* _ABOUT THIS EXERCISE_:
Copy out exactly the stretch below, from the line with "of a finite" through the line with "The relaxation timescale", both included; the pictures stay out.

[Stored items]
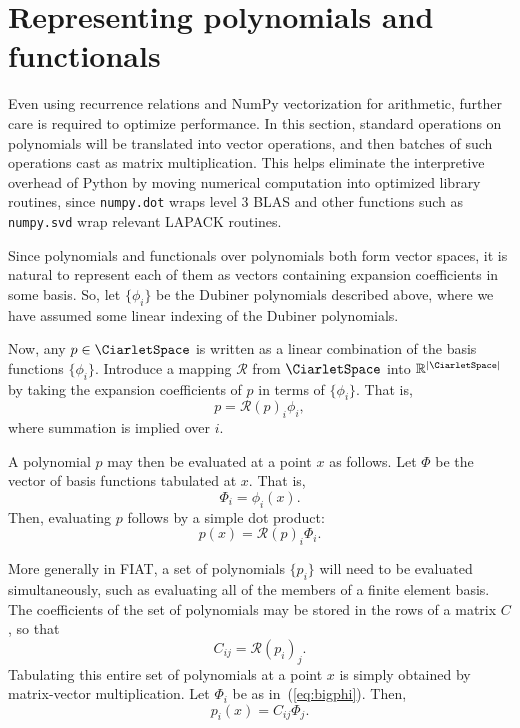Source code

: \section{Representing polynomials and functionals}

Even using recurrence relations and NumPy vectorization for
arithmetic, further care is required to optimize performance.  In this
section, standard operations on polynomials will be translated into
vector operations, and then batches of such operations cast as matrix
multiplication.  This helps eliminate the interpretive overhead of Python
by moving numerical computation into optimized library routines,
since \texttt{numpy.dot} wraps level 3 BLAS and other functions such as
\texttt{numpy.svd} wrap relevant LAPACK routines.


Since polynomials and functionals over polynomials both form vector
spaces, it is natural to represent each of them as vectors containing
expansion coefficients in some basis.  So, let \( \{ \phi_i \} \) be the
Dubiner polynomials described above, where we have assumed
some linear indexing of the Dubiner polynomials.

Now, any \( p \in \CiarletSpace \) is written as a linear combination of the basis
functions \( \{ \phi_i \} \).  Introduce a mapping \( \mathcal{R} \) from
\( \CiarletSpace \) into \( \mathbb{R}^{|\CiarletSpace|} \) by taking the expansion coefficients
of \( p \) in terms of \( \{ \phi_i \} \).  That is,
\[
p = \mathcal{R}(p)_i \phi_i,
\]
where summation is implied over \( i \).

A polynomial \( p \) may then be evaluated at a point \( x \) as follows.
Let \( \Phi \) be the vector of basis functions tabulated at \( x \).
That is,
\begin{equation}
\label{eq:bigphi}
\Phi_i = \phi_i(x).
\end{equation}
Then, evaluating \( p \) follows by a simple dot product:
\begin{equation}
\label{eq:doteval}
p(x) = \mathcal{R}(p)_i \Phi_i.
\end{equation}

More generally in FIAT, a set of polynomials \( \{ p_i \} \) will need
to be evaluated simultaneously, such as evaluating all of the members
of a finite element basis.  The coefficients of the set of polynomials
may be stored in the rows of a matrix \( C \), so that
\[
C_{ij} = \mathcal{R}(p_i)_j.
\]
Tabulating this entire set of polynomials at a point \( x \) is simply
obtained by matrix-vector multiplication.  Let \( \Phi_i \) be as
in~(\ref{eq:bigphi}).  Then,
\[
p_i(x) = C_{ij} \Phi_j.
\]

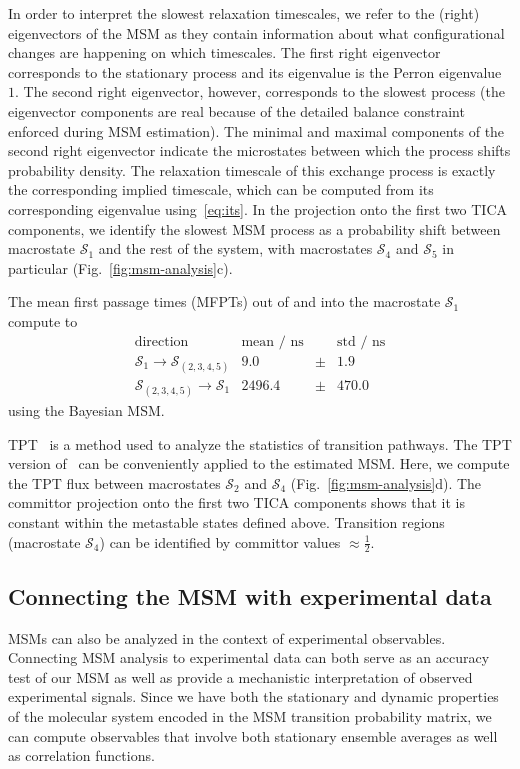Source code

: \documentclass[9pt,tutorial]{livecoms}
\begin{document}
In order to interpret the slowest relaxation timescales, we refer to the (right) eigenvectors of the MSM as they contain information about what configurational changes are happening on which timescales.
The first right eigenvector corresponds to the stationary process and its eigenvalue is the Perron eigenvalue $1$.
The second right eigenvector, however, corresponds to the slowest process 
(the eigenvector components are real because of the detailed balance constraint enforced during MSM estimation).
The minimal and maximal components of the second right eigenvector indicate the microstates between which the process shifts probability density.
The relaxation timescale of this exchange process is exactly the corresponding implied timescale, which can be computed from its corresponding eigenvalue using~\eqref{eq:its}.
In the projection onto the first two TICA components, we identify the slowest MSM process as a probability shift between macrostate $\mathcal{S}_1$ and the rest of the system, with macrostates $\mathcal{S}_4$ and $\mathcal{S}_5$ in particular (Fig.~\ref{fig:msm-analysis}c).

The mean first passage times (MFPTs) out of and into the macrostate $\mathcal{S}_1$ compute to
\[ \begin{array}{crcr}
\textrm{direction} & \textrm{mean / ns} && \textrm{std / ns} \\
\hline
\mathcal{S}_1 \to \mathcal{S}_{(2,3,4,5)} & 9.0 & \pm & 1.9 \\
\mathcal{S}_{(2,3,4,5)} \to \mathcal{S}_1 & 2496.4 & \pm &  470.0
\end{array}\]
using the Bayesian MSM.

TPT~\cite{weinan-tpt,metzner-msm-tpt} is a method used to analyze the statistics of transition pathways. The TPT version of~\cite{noe-folding-pathways} can be conveniently applied to the estimated MSM. Here, we compute the TPT flux between macrostates $\mathcal{S}_2$ and $\mathcal{S}_4$ (Fig.~\ref{fig:msm-analysis}d).
The committor projection onto the first two TICA components shows that it is constant within the metastable states defined above.
Transition regions (macrostate $\mathcal{S}_4$) can be identified by committor values $\approx \frac{1}{2}$.

\subsection{Connecting the MSM with experimental data}
MSMs can also be analyzed in the context of experimental observables. Connecting MSM analysis to experimental data can both serve as an accuracy test of our MSM as well as provide a mechanistic interpretation of observed experimental signals.
Since we have both the stationary and dynamic properties of the molecular system encoded in the MSM transition probability matrix, we can compute observables that involve both stationary ensemble averages as well as correlation functions.
\end{document}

* _RESPONSE TO THIS EXERCISE_:
of a finite element basis.  The coefficients of the set of polynomials
may be stored in the rows of a matrix \( C \), so that
\[
C_{ij} = \mathcal{R}(p_i)_j.
\]
Tabulating this entire set of polynomials at a point \( x \) is simply
obtained by matrix-vector multiplication.  Let \( \Phi_i \) be as
in~(\ref{eq:bigphi}).  Then,
\[
p_i(x) = C_{ij} \Phi_j.
\]

Source code

: \documentclass[9pt,tutorial]{livecoms}
\begin{document}
In order to interpret the slowest relaxation timescales, we refer to the (right) eigenvectors of the MSM as they contain information about what configurational changes are happening on which timescales.
The first right eigenvector corresponds to the stationary process and its eigenvalue is the Perron eigenvalue $1$.
The second right eigenvector, however, corresponds to the slowest process 
(the eigenvector components are real because of the detailed balance constraint enforced during MSM estimation).
The minimal and maximal components of the second right eigenvector indicate the microstates between which the process shifts probability density.
The relaxation timescale of this exchange process is exactly the corresponding implied timescale, which can be computed from its corresponding eigenvalue using~\eqref{eq:its}.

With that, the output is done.